Threats: Which competitors are gaining ground; where are market trends working against us; what gaps may our competitors exploit; and what worries us the most?

You are merely asking questions at this process level; you are not attempting to develop action items or determine strategic direction. Do not draw any conclusions or make any business decisions based on your current responses. 

The goal is to gather all relevant input on the table before attempting to arrange and use the data for planning reasons. Every SWOT study I have participated in has produced considerably more data than can be used. Following the initial brainstorming and data collection phase, you must synthesize the data into the most important and relevant data bits.

SWOT Analysis Results

As a marketing or sales executive, you should conduct the SWOT analysis at both the macro (the entire firm or division) and micro levels (your department). In each scenario, you do a SWOT analysis to ensure that all relevant issues are on the table, that you are garnering consensus from the key players, and that you are directing activities that have the best possibility of accomplishing your goals. While the conclusion depends on your specific goals and objectives, in general, you want to employ each of the SWOT quadrants for challenges such as:

Strengths: How can we keep our strengths, improve on them, optimize our advantages, and gain more market leverage?
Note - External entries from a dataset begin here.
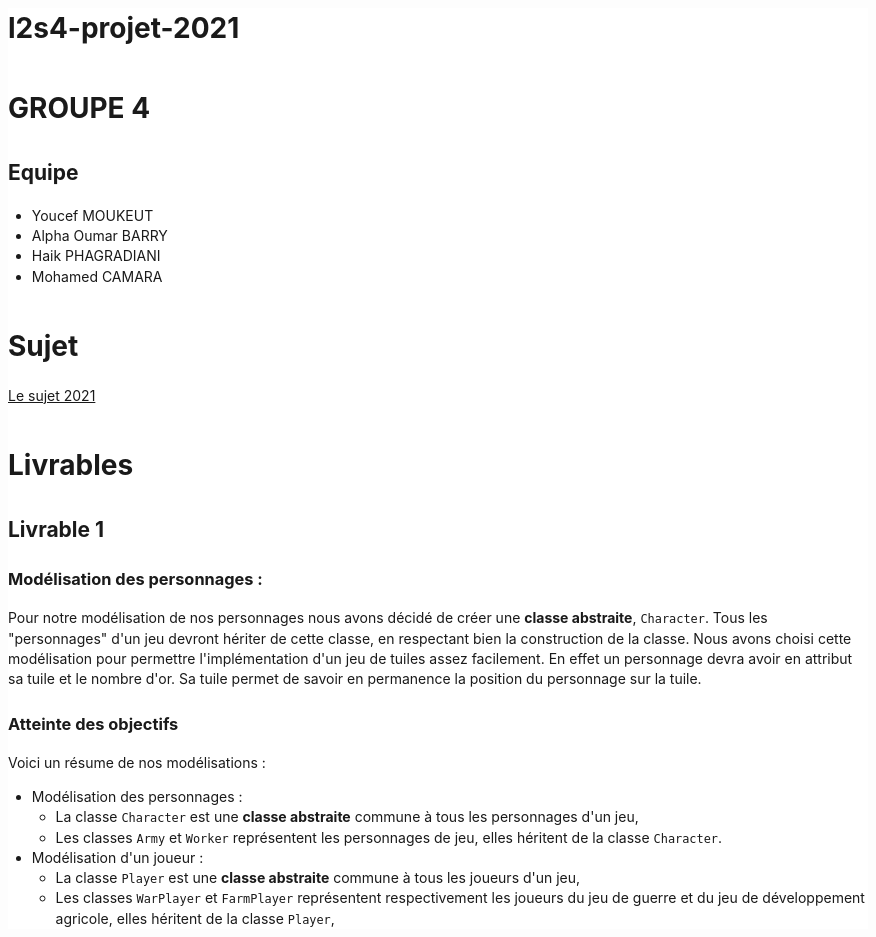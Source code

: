 # l2s4-projet-2021

# GROUPE 4
## Equipe 

- Youcef MOUKEUT
- Alpha Oumar BARRY
- Haik PHAGRADIANI
- Mohamed CAMARA

# Sujet

[Le sujet 2021](https://www.fil.univ-lille1.fr/portail/index.php?dipl=L&sem=S4&ue=Projet&label=Documents)

# Livrables

## Livrable 1

### Modélisation des personnages : 
Pour notre modélisation de nos personnages nous avons décidé de créer une **classe abstraite**, <code>Character</code>. Tous les "personnages" d'un jeu devront hériter de cette classe, en respectant bien la construction de la classe. Nous avons choisi cette modélisation pour permettre l'implémentation d'un jeu de tuiles assez facilement. En effet un personnage devra avoir en attribut sa tuile et le nombre d'or. Sa tuile permet de savoir en permanence la position du personnage sur la tuile.

### Atteinte des objectifs

Voici un résume de nos modélisations : 

<ul>
<li>Modélisation des personnages :
        <ul>
        	<li>La classe <code>Character</code> est une <b>classe abstraite</b> commune à tous les personnages d'un jeu,</li>
        	<li>Les classes <code>Army</code> et <code>Worker</code> représentent les personnages de jeu, elles héritent de la classe <code>Character</code>.</li>
        </ul>
    </li>
    
<li>Modélisation d'un joueur :
    	<ul>
    		<li>La classe <code>Player</code> est une <b>classe abstraite</b> commune à tous les joueurs d'un jeu,</li>
    		<li>Les classes <code>WarPlayer</code> et <code>FarmPlayer</code> représentent respectivement les joueurs du jeu de guerre et du jeu de développement agricole, elles héritent de la classe <code>Player</code>,</li>
    	</ul>
    </li>
    	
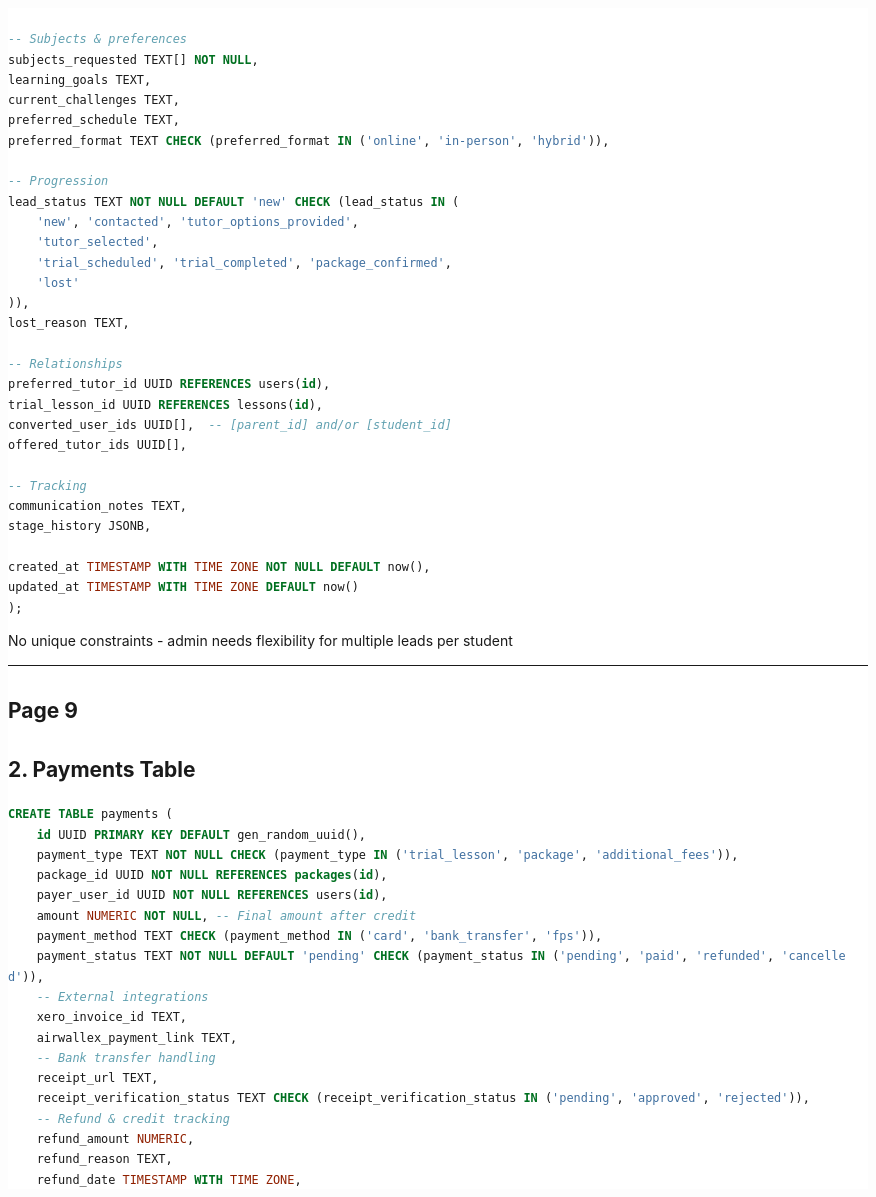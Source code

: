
 ```sql

-- Subjects & preferences
subjects_requested TEXT[] NOT NULL,
learning_goals TEXT,
current_challenges TEXT,
preferred_schedule TEXT,
preferred_format TEXT CHECK (preferred_format IN ('online', 'in-person', 'hybrid')),

-- Progression
lead_status TEXT NOT NULL DEFAULT 'new' CHECK (lead_status IN (
    'new', 'contacted', 'tutor_options_provided',
    'tutor_selected',
    'trial_scheduled', 'trial_completed', 'package_confirmed',
    'lost'
)),
lost_reason TEXT,

-- Relationships
preferred_tutor_id UUID REFERENCES users(id),
trial_lesson_id UUID REFERENCES lessons(id),
converted_user_ids UUID[],  -- [parent_id] and/or [student_id]
offered_tutor_ids UUID[],

-- Tracking
communication_notes TEXT,
stage_history JSONB,

created_at TIMESTAMP WITH TIME ZONE NOT NULL DEFAULT now(),
updated_at TIMESTAMP WITH TIME ZONE DEFAULT now()
);
```

No unique constraints - admin needs flexibility for multiple leads per student

---


## Page 9

## 2. Payments Table

```sql
CREATE TABLE payments (
    id UUID PRIMARY KEY DEFAULT gen_random_uuid(),
    payment_type TEXT NOT NULL CHECK (payment_type IN ('trial_lesson', 'package', 'additional_fees')),
    package_id UUID NOT NULL REFERENCES packages(id),
    payer_user_id UUID NOT NULL REFERENCES users(id),
    amount NUMERIC NOT NULL, -- Final amount after credit
    payment_method TEXT CHECK (payment_method IN ('card', 'bank_transfer', 'fps')),
    payment_status TEXT NOT NULL DEFAULT 'pending' CHECK (payment_status IN ('pending', 'paid', 'refunded', 'cancelled')),
    -- External integrations
    xero_invoice_id TEXT,
    airwallex_payment_link TEXT,
    -- Bank transfer handling
    receipt_url TEXT,
    receipt_verification_status TEXT CHECK (receipt_verification_status IN ('pending', 'approved', 'rejected')),
    -- Refund & credit tracking
    refund_amount NUMERIC,
    refund_reason TEXT,
    refund_date TIMESTAMP WITH TIME ZONE,
```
Weaknesses: How do we persuade the team (or firm) to acknowledge its flaws, fix what can be fixed, minimize what cannot be fixed, or use outside resources to bring us up to speed?

Opportunities: Given our talents and deficiencies, how can we prioritize the various opportunities we have? Where can we get the most return on our people and financial resources?

Risks: Which threats are most likely to wreck our business, how do we mitigate or resist these threats, and what can we do to move out of the line of fire?